España, atrapada en los problemas que denunciaban los regeneracionistas –caudillos, corrupción, caciquismo–, no era precisamente un objeto de admiración para aquellos hispanoamericanos que veían en Europa el faro del civismo y de la modernidad. Señalaban a la madre patria como la responsable de haber transmitido todos esos vicios a sus propias naciones; pero ellas, al menos, se permitían padecerlos pacientemente con el pretexto de ser aún una sociedad en ciernes. América Latina evitaba medirse con un continente que se regía por el Derecho Romano y que disputaba según el método escolástico antes de que ella apareciera en el mapa; era España, en cambio, quien le parecía perdedora en la comparación. Tuvo que emerger el tremendo poder norteamericano –la novedad histórica por excelencia– para hermanar en el sentimiento de inferioridad a los hispanos de aquí y de allá: entonces, tras el desastre del 98, lo hispánico declaró inaugurado un camino singular por el que debían conducirlo hombres de aliento profético y formas autoritarias.
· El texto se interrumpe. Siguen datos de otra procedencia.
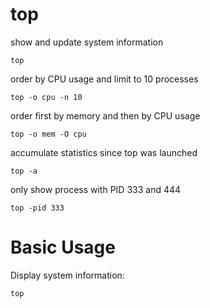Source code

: # top

show and update system information

    top

order by CPU usage and limit to 10 processes

    top -o cpu -n 10

order first by memory and then by CPU usage

    top -o mem -O cpu

accumulate statistics since top was launched

    top -a

only show process with PID 333 and 444

    top -pid 333

# Basic Usage

Display system information:

    top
Cuando llegó el tiempo de ver caer los muros –la apertura a los mercados globales y a la democracia–, España e Hispanoamérica no podían ya seguir cifrando su misión histórica en proponerse como excepciones al Occidente desarrollado. Mientras España se embarcaba en la nave europea, América Latina dejaba la probeta proteccionista en donde había querido criar, durante décadas, una industrialización que terminó alcanzada por la sociedad postindustrial. Para España, la nueva comunidad representaba el reto de ganar protagonismo en ese continente que otrora decía acabarse en los Pirineos; para América Latina, había que reformular aquel concepto de dependencia que por tantos años había sido el coco, y que ahora cobraba las connotaciones de una interrelación necesaria, orientada a la construcción de un orden multipolar.
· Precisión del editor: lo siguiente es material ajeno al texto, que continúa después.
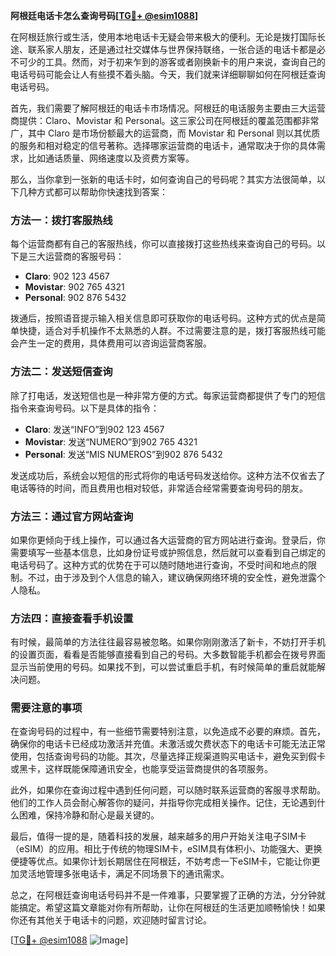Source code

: **阿根廷电话卡怎么查询号码[[TG💪+ @esim1088](https://t.me/s/esim1088)]**

在阿根廷旅行或生活，使用本地电话卡无疑会带来极大的便利。无论是拨打国际长途、联系家人朋友，还是通过社交媒体与世界保持联络，一张合适的电话卡都是必不可少的工具。然而，对于初来乍到的游客或者刚换新卡的用户来说，查询自己的电话号码可能会让人有些摸不着头脑。今天，我们就来详细聊聊如何在阿根廷查询电话号码。

首先，我们需要了解阿根廷的电话卡市场情况。阿根廷的电话服务主要由三大运营商提供：Claro、Movistar 和 Personal。这三家公司在阿根廷的覆盖范围都非常广，其中 Claro 是市场份额最大的运营商，而 Movistar 和 Personal 则以其优质的服务和相对稳定的信号著称。选择哪家运营商的电话卡，通常取决于你的具体需求，比如通话质量、网络速度以及资费方案等。

那么，当你拿到一张新的电话卡时，如何查询自己的号码呢？其实方法很简单，以下几种方式都可以帮助你快速找到答案：

### 方法一：拨打客服热线

每个运营商都有自己的客服热线，你可以直接拨打这些热线来查询自己的号码。以下是三大运营商的客服号码：

- **Claro**: 902 123 4567
- **Movistar**: 902 765 4321
- **Personal**: 902 876 5432

拨通后，按照语音提示输入相关信息即可获取你的电话号码。这种方式的优点是简单快捷，适合对手机操作不太熟悉的人群。不过需要注意的是，拨打客服热线可能会产生一定的费用，具体费用可以咨询运营商客服。

### 方法二：发送短信查询

除了打电话，发送短信也是一种非常方便的方式。每家运营商都提供了专门的短信指令来查询号码。以下是具体的指令：

- **Claro**: 发送“INFO”到902 123 4567
- **Movistar**: 发送“NUMERO”到902 765 4321
- **Personal**: 发送“MIS NUMEROS”到902 876 5432

发送成功后，系统会以短信的形式将你的电话号码发送给你。这种方法不仅省去了电话等待的时间，而且费用也相对较低，非常适合经常需要查询号码的朋友。

### 方法三：通过官方网站查询

如果你更倾向于线上操作，可以通过各大运营商的官方网站进行查询。登录后，你需要填写一些基本信息，比如身份证号或护照信息，然后就可以查看到自己绑定的电话号码了。这种方式的优势在于可以随时随地进行查询，不受时间和地点的限制。不过，由于涉及到个人信息的输入，建议确保网络环境的安全性，避免泄露个人隐私。

### 方法四：直接查看手机设置

有时候，最简单的方法往往最容易被忽略。如果你刚刚激活了新卡，不妨打开手机的设置页面，看看是否能够直接看到自己的号码。大多数智能手机都会在拨号界面显示当前使用的号码。如果找不到，可以尝试重启手机，有时候简单的重启就能解决问题。

### 需要注意的事项

在查询号码的过程中，有一些细节需要特别注意，以免造成不必要的麻烦。首先，确保你的电话卡已经成功激活并充值。未激活或欠费状态下的电话卡可能无法正常使用，包括查询号码的功能。其次，尽量选择正规渠道购买电话卡，避免买到假卡或黑卡，这样既能保障通讯安全，也能享受运营商提供的各项服务。

此外，如果你在查询过程中遇到任何问题，可以随时联系运营商的客服寻求帮助。他们的工作人员会耐心解答你的疑问，并指导你完成相关操作。记住，无论遇到什么困难，保持冷静和耐心是最关键的。

最后，值得一提的是，随着科技的发展，越来越多的用户开始关注电子SIM卡（eSIM）的应用。相比于传统的物理SIM卡，eSIM具有体积小、功能强大、更换便捷等优点。如果你计划长期居住在阿根廷，不妨考虑一下eSIM卡，它能让你更加灵活地管理多张电话卡，满足不同场景下的通讯需求。

总之，在阿根廷查询电话号码并不是一件难事，只要掌握了正确的方法，分分钟就能搞定。希望这篇文章能对你有所帮助，让你在阿根廷的生活更加顺畅愉快！如果你还有其他关于电话卡的问题，欢迎随时留言讨论。

[[TG💪+ @esim1088](https://t.me/s/esim1088) ![Image](https://i.postimg.cc/4NQfJmqS/Snipaste-2025-05-13-00-14-12.png)]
Hoy más que nunca, ambos propósitos exigen la recomposición de las relaciones iberoamericanas. Enganchada al carro asiático, y tocada gracias a eso por una racha de prosperidad, Latinoamérica necesita recuperar el sentido de su inserción en el mundo más allá de las commodities, asociando sus recursos a un proyecto decidido de construcción de ciudadanía. Los acuerdos económicos que la UE ha venido celebrando con algunos países de la zona dan la clave de esta nueva perspectiva, que supera la dádiva de la cooperación y reconoce la capacidad de los hispanoamericanos para responsabilizarse por sus propios destinos. También Estados Unidos ha comprendido que el elemento hispano no es un dato que pueda dejarse al margen, y lo ha asociado a su suerte a través de la participación en las instituciones del país. España debe, en el contexto europeo, ofrecer lo mismo a la América hispana: para ser allá la referencia de todo lo que Europa puede aportarle y para defender ante la UE y los Estados Unidos (más imbricados ahora, gracias a la nueva Área Trasatlántica de Libre Comercio) la causa de unos países que quieren y pueden sentarse a la mesa del progreso social y de la prosperidad mundial.

Xavier Reyes Matheus es secretario general de la Fundación Dos de Mayo, Nación y Libertad.